→ Exercise directions:
Extract the run of lines that starts at the top of the records below and ends at the line with "The length of a Code variable equals", keeping both ends and excluding pictures.

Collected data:

_ _ _ _

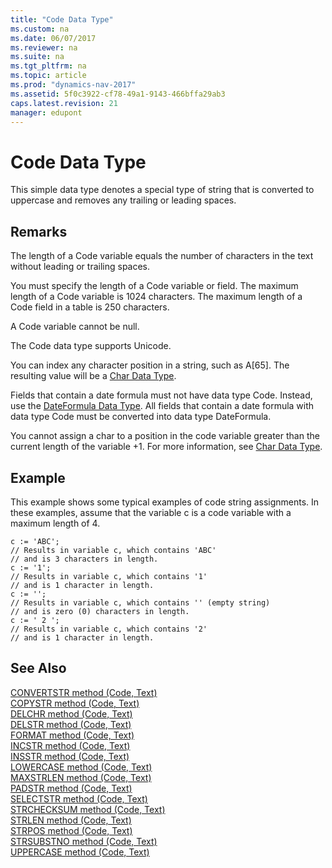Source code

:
 ```yaml
---
title: "Code Data Type"
ms.custom: na
ms.date: 06/07/2017
ms.reviewer: na
ms.suite: na
ms.tgt_pltfrm: na
ms.topic: article
ms.prod: "dynamics-nav-2017"
ms.assetid: 5f0c3922-cf78-49a1-9143-466bffa29ab3
caps.latest.revision: 21
manager: edupont
---
```

# Code Data Type
This simple data type denotes a special type of string that is converted to uppercase and removes any trailing or leading spaces.  
  
## Remarks  
 The length of a Code variable equals the number of characters in the text without leading or trailing spaces.  
  
 You must specify the length of a Code variable or field. The maximum length of a Code variable is 1024 characters. The maximum length of a Code field in a table is 250 characters.  
  
 A Code variable cannot be null.  
  
 The Code data type supports Unicode.  
  
 You can index any character position in a string, such as A[65]. The resulting value will be a [Char Data Type](devenv-char-data-type.md).  
  
 Fields that contain a date formula must not have data type Code. Instead, use the [DateFormula Data Type](devenv-dateformula-data-type.md). All fields that contain a date formula with data type Code must be converted into data type DateFormula.  
  
 You cannot assign a char to a position in the code variable greater than the current length of the variable +1. For more information, see [Char Data Type](devenv-char-data-type.md).  
  
## Example  
 This example shows some typical examples of code string assignments. In these examples, assume that the variable c is a code variable with a maximum length of 4.  
  
```  
c := 'ABC';   
// Results in variable c, which contains 'ABC'   
// and is 3 characters in length.  
c := '1';  
// Results in variable c, which contains '1'   
// and is 1 character in length.  
c := '';  
// Results in variable c, which contains '' (empty string)  
// and is zero (0) characters in length.  
c := ' 2 ';  
// Results in variable c, which contains '2'  
// and is 1 character in length.  
```  
  
## See Also  
 [CONVERTSTR method (Code, Text)](../methods/devenv-convertstr-method-code-text.md)   
 [COPYSTR method (Code, Text)](../methods/devenv-copystr-method-code-text.md)   
 [DELCHR method (Code, Text)](../methods/devenv-delchr-method-code-text.md)   
 [DELSTR method (Code, Text)](../methods/devenv-delstr-method-code-text.md)   
 [FORMAT method (Code, Text)](../methods/devenv-format-method-code-text.md)   
 [INCSTR method (Code, Text)](../methods/devenv-incstr-method-code-text.md)   
 [INSSTR method (Code, Text)](../methods/devenv-insstr-method-code-text.md)   
 [LOWERCASE method (Code, Text)](../methods/devenv-lowercase-method-code-text.md)   
 [MAXSTRLEN method (Code, Text)](../methods/devenv-maxstrlen-method-code-text.md)   
 [PADSTR method (Code, Text)](../methods/devenv-padstr-method-code-text.md)   
 [SELECTSTR method (Code, Text)](../methods/devenv-selectstr-method-code-text.md)   
 [STRCHECKSUM method (Code, Text)](../methods/devenv-strchecksum-method-code-text.md)   
 [STRLEN method (Code, Text)](../methods/devenv-strlen-method-code-text.md)   
 [STRPOS method (Code, Text)](../methods/devenv-strpos-method-code-text.md)   
 [STRSUBSTNO method (Code, Text)](../methods/devenv-strsubstno-method-code-text.md)   
 [UPPERCASE method (Code, Text)](../methods/devenv-uppercase-method-code-text.md)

_ _ _ _

→ Written solution:
Source code

:
 ```yaml
---
title: "Code Data Type"
ms.custom: na
ms.date: 06/07/2017
ms.reviewer: na
ms.suite: na
ms.tgt_pltfrm: na
ms.topic: article
ms.prod: "dynamics-nav-2017"
ms.assetid: 5f0c3922-cf78-49a1-9143-466bffa29ab3
caps.latest.revision: 21
manager: edupont
---
```

# Code Data Type
This simple data type denotes a special type of string that is converted to uppercase and removes any trailing or leading spaces.  
  
## Remarks  
 The length of a Code variable equals the number of characters in the text without leading or trailing spaces.  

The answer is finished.